Easy Bulk Loading OS Locator Road Data into SQL Server

I’ve just loaded the Ordnance Survey “OS Locator” dataset (part of Ordnance Survey Open Data) into SQL Server 2008. OS Locator contains details of all the roads in Britain, in a gazetteer-style format. It is a 120Mb delimited text file, containing details of around 790,000 road entities (some roads are split into multiple entities if they cross districts etc.) – including the road name, the coordinates of its bounding box and centrepoint, classification, and the county and area in which it is located. (Note that this dataset doesn’t include the geometry of the shape of the road itself). You can find the technical specifications for the OS Locator dataset here: http://www.ordnancesurvey.co.uk/oswebsite/products/oslocator/docs/user_guide.pdf

Since the file is text-based, there’s a range of options available to import it – you could create an SSIS package, or use the import/export wizard, or one of a variety of third party ETL tools. However, for an absolutely dead-easy way to query the data and create a geometry point representing the centre of each road using purely T-SQL, I used the OPENROWSET bulk function in conjunction with a format file.

Not only is this method easy, but it’s utterly repeatable so (assuming the structure of the source data remains constant) you can run it again each time the underlying data gets refreshed. OPENROWSET allows you to query the text file source directly, as if it were a table in the database, from which you can SELECT columns of data, INSERT them into other tables etc.

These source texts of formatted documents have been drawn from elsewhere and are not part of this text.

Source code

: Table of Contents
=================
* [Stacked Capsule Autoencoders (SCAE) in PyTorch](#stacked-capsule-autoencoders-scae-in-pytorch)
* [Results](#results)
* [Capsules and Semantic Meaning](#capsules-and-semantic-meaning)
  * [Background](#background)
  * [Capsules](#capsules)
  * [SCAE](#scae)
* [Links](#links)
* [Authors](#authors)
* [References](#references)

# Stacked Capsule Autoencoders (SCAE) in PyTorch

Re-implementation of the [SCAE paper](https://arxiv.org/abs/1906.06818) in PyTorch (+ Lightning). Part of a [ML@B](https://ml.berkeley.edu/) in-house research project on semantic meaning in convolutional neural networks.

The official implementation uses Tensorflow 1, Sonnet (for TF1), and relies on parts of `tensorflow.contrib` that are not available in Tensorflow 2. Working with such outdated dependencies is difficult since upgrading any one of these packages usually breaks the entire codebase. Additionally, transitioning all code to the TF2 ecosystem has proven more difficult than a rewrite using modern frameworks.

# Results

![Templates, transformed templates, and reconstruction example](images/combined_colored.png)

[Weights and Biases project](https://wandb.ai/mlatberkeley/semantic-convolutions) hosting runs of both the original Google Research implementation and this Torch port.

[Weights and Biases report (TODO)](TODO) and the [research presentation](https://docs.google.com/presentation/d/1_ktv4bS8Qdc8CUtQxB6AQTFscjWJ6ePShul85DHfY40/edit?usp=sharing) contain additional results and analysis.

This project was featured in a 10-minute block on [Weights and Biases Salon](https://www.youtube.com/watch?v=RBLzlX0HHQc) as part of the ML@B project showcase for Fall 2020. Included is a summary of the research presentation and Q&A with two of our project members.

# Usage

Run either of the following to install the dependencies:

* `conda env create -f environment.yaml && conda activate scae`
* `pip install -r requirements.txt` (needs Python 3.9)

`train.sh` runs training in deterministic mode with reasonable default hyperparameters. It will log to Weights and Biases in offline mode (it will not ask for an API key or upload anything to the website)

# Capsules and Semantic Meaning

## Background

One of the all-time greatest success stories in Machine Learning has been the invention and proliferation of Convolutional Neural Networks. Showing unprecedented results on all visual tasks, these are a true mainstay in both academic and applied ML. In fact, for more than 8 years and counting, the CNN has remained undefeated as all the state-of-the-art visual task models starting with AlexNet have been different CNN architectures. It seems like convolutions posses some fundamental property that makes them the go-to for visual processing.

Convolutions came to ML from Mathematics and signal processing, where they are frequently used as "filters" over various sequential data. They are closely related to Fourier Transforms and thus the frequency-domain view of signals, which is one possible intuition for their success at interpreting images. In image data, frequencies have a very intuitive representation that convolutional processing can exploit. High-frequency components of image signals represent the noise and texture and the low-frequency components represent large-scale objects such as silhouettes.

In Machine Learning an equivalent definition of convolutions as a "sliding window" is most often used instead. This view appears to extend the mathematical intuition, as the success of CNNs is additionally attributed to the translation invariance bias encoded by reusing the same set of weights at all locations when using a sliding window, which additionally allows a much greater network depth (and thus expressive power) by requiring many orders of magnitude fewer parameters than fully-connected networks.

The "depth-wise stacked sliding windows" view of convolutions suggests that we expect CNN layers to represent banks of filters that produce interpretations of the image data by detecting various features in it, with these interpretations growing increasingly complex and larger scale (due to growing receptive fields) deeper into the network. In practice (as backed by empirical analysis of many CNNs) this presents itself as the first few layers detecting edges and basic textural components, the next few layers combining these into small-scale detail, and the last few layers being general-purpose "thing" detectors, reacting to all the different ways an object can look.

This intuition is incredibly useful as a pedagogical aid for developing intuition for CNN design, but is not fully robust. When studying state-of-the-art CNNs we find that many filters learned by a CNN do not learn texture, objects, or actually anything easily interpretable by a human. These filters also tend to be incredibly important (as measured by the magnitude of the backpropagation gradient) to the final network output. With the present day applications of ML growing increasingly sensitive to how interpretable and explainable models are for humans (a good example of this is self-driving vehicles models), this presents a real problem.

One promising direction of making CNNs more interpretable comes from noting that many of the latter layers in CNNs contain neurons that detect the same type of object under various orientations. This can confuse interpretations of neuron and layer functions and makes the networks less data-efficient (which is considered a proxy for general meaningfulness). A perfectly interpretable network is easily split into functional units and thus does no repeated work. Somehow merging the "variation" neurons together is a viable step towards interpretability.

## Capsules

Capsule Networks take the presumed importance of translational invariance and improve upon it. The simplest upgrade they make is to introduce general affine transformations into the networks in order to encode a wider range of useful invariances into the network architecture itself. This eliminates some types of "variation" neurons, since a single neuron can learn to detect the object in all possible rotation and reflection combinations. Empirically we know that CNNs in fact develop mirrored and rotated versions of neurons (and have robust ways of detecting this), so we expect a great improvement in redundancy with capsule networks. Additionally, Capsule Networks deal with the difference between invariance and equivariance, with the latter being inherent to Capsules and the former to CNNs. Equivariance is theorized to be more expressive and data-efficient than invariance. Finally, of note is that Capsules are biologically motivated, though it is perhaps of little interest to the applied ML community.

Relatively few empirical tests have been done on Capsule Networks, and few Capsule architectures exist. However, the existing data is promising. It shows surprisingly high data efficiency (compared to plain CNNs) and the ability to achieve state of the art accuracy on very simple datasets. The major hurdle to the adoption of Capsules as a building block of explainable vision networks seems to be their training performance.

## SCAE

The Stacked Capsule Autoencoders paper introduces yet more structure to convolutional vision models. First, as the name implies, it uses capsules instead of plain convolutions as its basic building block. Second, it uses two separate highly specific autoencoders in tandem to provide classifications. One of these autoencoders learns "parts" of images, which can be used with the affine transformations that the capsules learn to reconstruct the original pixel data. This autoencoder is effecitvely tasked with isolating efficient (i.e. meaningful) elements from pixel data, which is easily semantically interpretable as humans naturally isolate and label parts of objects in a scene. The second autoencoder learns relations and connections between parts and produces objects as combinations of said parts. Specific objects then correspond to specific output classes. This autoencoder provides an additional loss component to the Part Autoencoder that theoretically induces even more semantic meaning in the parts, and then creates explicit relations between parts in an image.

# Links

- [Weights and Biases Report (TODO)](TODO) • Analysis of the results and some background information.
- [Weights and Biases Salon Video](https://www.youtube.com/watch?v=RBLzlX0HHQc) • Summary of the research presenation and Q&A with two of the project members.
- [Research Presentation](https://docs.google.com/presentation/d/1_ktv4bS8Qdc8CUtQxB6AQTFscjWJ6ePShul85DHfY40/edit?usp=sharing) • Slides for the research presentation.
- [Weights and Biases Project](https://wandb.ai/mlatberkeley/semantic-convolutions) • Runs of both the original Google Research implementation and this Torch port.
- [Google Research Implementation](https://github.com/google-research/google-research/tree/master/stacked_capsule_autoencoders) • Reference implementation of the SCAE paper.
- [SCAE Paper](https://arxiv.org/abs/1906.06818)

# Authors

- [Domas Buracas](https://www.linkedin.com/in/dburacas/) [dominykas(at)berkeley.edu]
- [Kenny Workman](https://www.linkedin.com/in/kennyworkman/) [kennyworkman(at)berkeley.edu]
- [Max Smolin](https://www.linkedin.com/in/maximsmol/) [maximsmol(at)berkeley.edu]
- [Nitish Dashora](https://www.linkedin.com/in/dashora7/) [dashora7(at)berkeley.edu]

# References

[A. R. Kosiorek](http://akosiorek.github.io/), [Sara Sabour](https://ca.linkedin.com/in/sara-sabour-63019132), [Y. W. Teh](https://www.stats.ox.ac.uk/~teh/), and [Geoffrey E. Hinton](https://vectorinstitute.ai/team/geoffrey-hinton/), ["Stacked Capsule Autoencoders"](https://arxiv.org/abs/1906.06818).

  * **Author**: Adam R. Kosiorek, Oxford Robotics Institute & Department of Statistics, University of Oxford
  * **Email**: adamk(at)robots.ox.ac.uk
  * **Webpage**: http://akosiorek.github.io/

The following shows the xml format file I used to specify the columns of data in the OS Locator file:

<?xml version="1.0"?>
<BCPFORMAT xmlns="http://schemas.microsoft.com/sqlserver/2004/bulkload/format" xmlns:xsi="http://www.w3.org/2001/XMLSchema-instance">
<RECORD>
 <FIELD ID="0" xsi:type="CharTerm" TERMINATOR=":"/>
 <FIELD ID="1" xsi:type="CharTerm" TERMINATOR=":"/>
 <FIELD ID="2" xsi:type="CharTerm" TERMINATOR=":"/>
 <FIELD ID="3" xsi:type="CharTerm" TERMINATOR=":"/>
 <FIELD ID="4" xsi:type="CharTerm" TERMINATOR=":"/>
 <FIELD ID="5" xsi:type="CharTerm" TERMINATOR=":"/>
 <FIELD ID="6" xsi:type="CharTerm" TERMINATOR=":"/>
 <FIELD ID="7" xsi:type="CharTerm" TERMINATOR=":"/>
 <FIELD ID="8" xsi:type="CharTerm" TERMINATOR=":"/>
 <FIELD ID="9" xsi:type="CharTerm" TERMINATOR=":"/>
 <FIELD ID="10" xsi:type="CharTerm" TERMINATOR=":"/>
 <FIELD ID="11" xsi:type="CharTerm" TERMINATOR=":"/>
 <FIELD ID="12" xsi:type="CharTerm" TERMINATOR=":"/>
 <FIELD ID="13" xsi:type="CharTerm" TERMINATOR=":"/>
 <FIELD ID="14" xsi:type="CharTerm" TERMINATOR=":"/>
 <FIELD ID="15" xsi:type="CharTerm" TERMINATOR="\r\n"/>
</RECORD>
<ROW>
 <COLUMN SOURCE="0" NAME="Name" xsi:type="SQLVARYCHAR"/>
 <COLUMN SOURCE="1" NAME="Classification" xsi:type="SQLVARYCHAR"/>
 <COLUMN SOURCE="2" NAME="Centx" xsi:type="SQLINT"/>
 <COLUMN SOURCE="3" NAME="Centy" xsi:type="SQLINT"/>
 <COLUMN SOURCE="4" NAME="Minx" xsi:type="SQLINT"/>
 <COLUMN SOURCE="5" NAME="Maxx" xsi:type="SQLINT"/>
 <COLUMN SOURCE="6" NAME="Miny" xsi:type="SQLINT"/>
 <COLUMN SOURCE="7" NAME="Maxy" xsi:type="SQLINT"/>
 <COLUMN SOURCE="8" NAME="PostSector" xsi:type="SQLVARYCHAR"/>
 <COLUMN SOURCE="9" NAME="Settlement" xsi:type="SQLVARYCHAR"/>
 <COLUMN SOURCE="10" NAME="Locality" xsi:type="SQLVARYCHAR"/>
 <COLUMN SOURCE="11" NAME="Cou_Unit" xsi:type="SQLVARYCHAR"/>
 <COLUMN SOURCE="12" NAME="LocalAuth" xsi:type="SQLVARYCHAR"/>
 <COLUMN SOURCE="13" NAME="Tile_10k" xsi:type="SQLVARYCHAR"/>
 <COLUMN SOURCE="14" NAME="Tile_25k" xsi:type="SQLVARYCHAR"/>
 <COLUMN SOURCE="15" NAME="Source" xsi:type="SQLVARYCHAR"/>
</ROW>
</BCPFORMAT>

Assuming that the format file above is saved as c:\OSLocator_formatfile.xml, and the OS Locator download itself is saved as c:\OS_Locator2010_2_Open.txt (the filename of the most recent locator download at the time of writing), then you can load the Locator dataset directly in SQL Server, creating a geometry point at the centre of each road in a single query as follows:

SELECT *,
geometry::Point(Centx,Centy,27700) AS Centre
FROM OPENROWSET(
 BULK 'C:\OS_Locator2010_2_Open.txt',
 FORMATFILE='C:\OSLocator_formatfile.xml'
) AS CSV;

And here’s what the data looks like:

image

Here’s the spatial results tab displaying the centre points of the first 5,000 rows of data:

image

And here’s what a small section of Norwich looks like having created a bounding box from the min/max coordinates of each road and overlaying them on Bing Maps (having first transformed the coordinates from EPSG:27700 to EPSG:4326):

image

This entry was posted in Spatial, SQL Server and tagged , , . Bookmark the permalink.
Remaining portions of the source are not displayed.